== Task requirements ==
Your answer should hold every line of the records below that contains the string "Shift".
START Listed records
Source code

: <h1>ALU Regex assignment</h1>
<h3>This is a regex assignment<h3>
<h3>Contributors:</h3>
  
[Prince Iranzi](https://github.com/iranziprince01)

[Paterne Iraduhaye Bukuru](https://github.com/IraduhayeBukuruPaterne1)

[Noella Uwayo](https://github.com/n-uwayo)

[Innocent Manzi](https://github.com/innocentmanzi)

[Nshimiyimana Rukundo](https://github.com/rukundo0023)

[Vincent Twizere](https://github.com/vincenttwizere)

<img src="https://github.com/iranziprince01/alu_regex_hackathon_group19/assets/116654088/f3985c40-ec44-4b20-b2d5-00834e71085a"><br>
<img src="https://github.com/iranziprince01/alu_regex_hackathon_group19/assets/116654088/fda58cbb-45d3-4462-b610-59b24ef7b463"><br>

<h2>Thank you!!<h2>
END Listed records
START Listed records
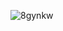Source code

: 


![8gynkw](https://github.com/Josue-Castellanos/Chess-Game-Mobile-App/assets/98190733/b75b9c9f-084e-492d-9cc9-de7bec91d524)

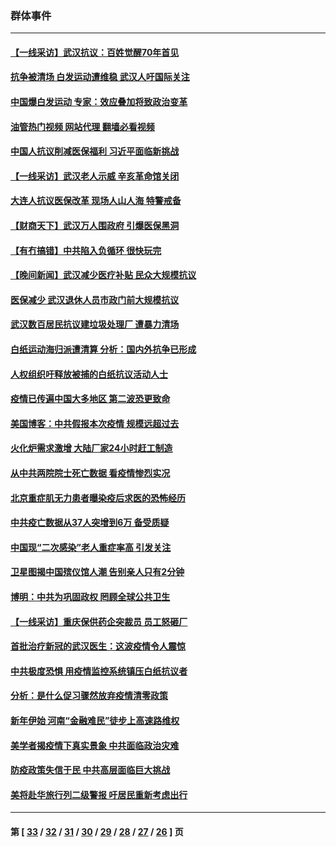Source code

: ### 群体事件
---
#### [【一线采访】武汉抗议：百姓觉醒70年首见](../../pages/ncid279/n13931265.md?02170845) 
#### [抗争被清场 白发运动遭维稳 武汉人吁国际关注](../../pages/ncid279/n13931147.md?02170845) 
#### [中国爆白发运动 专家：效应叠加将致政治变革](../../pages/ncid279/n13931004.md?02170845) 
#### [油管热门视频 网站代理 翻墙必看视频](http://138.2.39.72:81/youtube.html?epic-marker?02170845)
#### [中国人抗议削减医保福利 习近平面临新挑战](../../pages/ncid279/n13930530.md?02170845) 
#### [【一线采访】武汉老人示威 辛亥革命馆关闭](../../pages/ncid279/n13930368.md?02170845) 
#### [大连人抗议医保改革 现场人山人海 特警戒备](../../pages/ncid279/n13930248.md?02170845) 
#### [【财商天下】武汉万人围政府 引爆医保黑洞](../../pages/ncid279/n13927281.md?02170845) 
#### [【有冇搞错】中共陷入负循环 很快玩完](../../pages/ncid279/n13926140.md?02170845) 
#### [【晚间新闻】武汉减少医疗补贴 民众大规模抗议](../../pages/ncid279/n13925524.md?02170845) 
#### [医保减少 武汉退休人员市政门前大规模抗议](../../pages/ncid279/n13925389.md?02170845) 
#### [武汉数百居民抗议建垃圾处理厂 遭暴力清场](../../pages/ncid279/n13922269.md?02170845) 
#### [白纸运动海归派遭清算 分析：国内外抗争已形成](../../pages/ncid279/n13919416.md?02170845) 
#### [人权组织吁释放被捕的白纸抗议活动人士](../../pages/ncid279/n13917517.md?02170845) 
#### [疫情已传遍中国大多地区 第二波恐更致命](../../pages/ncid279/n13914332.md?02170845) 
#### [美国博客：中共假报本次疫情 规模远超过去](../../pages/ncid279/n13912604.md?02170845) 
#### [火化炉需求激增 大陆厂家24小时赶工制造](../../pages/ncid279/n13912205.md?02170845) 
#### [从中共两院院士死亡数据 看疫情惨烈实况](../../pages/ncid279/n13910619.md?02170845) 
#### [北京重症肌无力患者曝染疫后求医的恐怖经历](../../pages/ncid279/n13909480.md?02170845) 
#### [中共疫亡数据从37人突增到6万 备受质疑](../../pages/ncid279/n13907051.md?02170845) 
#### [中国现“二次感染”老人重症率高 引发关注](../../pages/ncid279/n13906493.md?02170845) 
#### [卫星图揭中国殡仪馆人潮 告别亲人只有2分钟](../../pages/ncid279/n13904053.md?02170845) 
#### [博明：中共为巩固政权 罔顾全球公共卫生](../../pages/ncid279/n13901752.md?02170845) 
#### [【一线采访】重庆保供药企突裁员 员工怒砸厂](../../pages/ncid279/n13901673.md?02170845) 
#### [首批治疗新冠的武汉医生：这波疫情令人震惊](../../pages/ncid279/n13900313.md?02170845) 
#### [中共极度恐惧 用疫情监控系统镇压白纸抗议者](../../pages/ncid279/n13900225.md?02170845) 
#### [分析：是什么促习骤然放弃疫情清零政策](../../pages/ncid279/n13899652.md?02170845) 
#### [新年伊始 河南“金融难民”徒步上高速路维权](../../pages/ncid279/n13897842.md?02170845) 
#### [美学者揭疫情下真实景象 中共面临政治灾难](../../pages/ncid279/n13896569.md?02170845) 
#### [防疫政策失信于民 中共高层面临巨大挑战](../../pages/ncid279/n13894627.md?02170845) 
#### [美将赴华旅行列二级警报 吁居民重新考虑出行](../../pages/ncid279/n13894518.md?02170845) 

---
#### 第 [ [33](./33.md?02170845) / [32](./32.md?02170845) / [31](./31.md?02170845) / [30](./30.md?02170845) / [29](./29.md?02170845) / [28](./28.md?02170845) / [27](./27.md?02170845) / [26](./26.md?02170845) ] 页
END Listed records
START Listed records
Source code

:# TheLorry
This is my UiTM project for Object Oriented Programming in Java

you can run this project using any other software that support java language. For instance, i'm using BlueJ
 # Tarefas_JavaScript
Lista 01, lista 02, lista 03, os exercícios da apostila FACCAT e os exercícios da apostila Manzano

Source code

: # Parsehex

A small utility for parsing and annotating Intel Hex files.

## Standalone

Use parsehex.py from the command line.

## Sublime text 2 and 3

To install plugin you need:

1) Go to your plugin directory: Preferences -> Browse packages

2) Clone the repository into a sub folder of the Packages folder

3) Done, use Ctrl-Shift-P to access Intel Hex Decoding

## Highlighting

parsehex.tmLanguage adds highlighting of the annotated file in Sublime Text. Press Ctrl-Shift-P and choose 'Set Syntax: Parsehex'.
END Listed records
== Solution to this problem ==
3) Done, use Ctrl-Shift-P to access Intel Hex Decoding
parsehex.tmLanguage adds highlighting of the annotated file in Sublime Text. Press Ctrl-Shift-P and choose 'Set Syntax: Parsehex'.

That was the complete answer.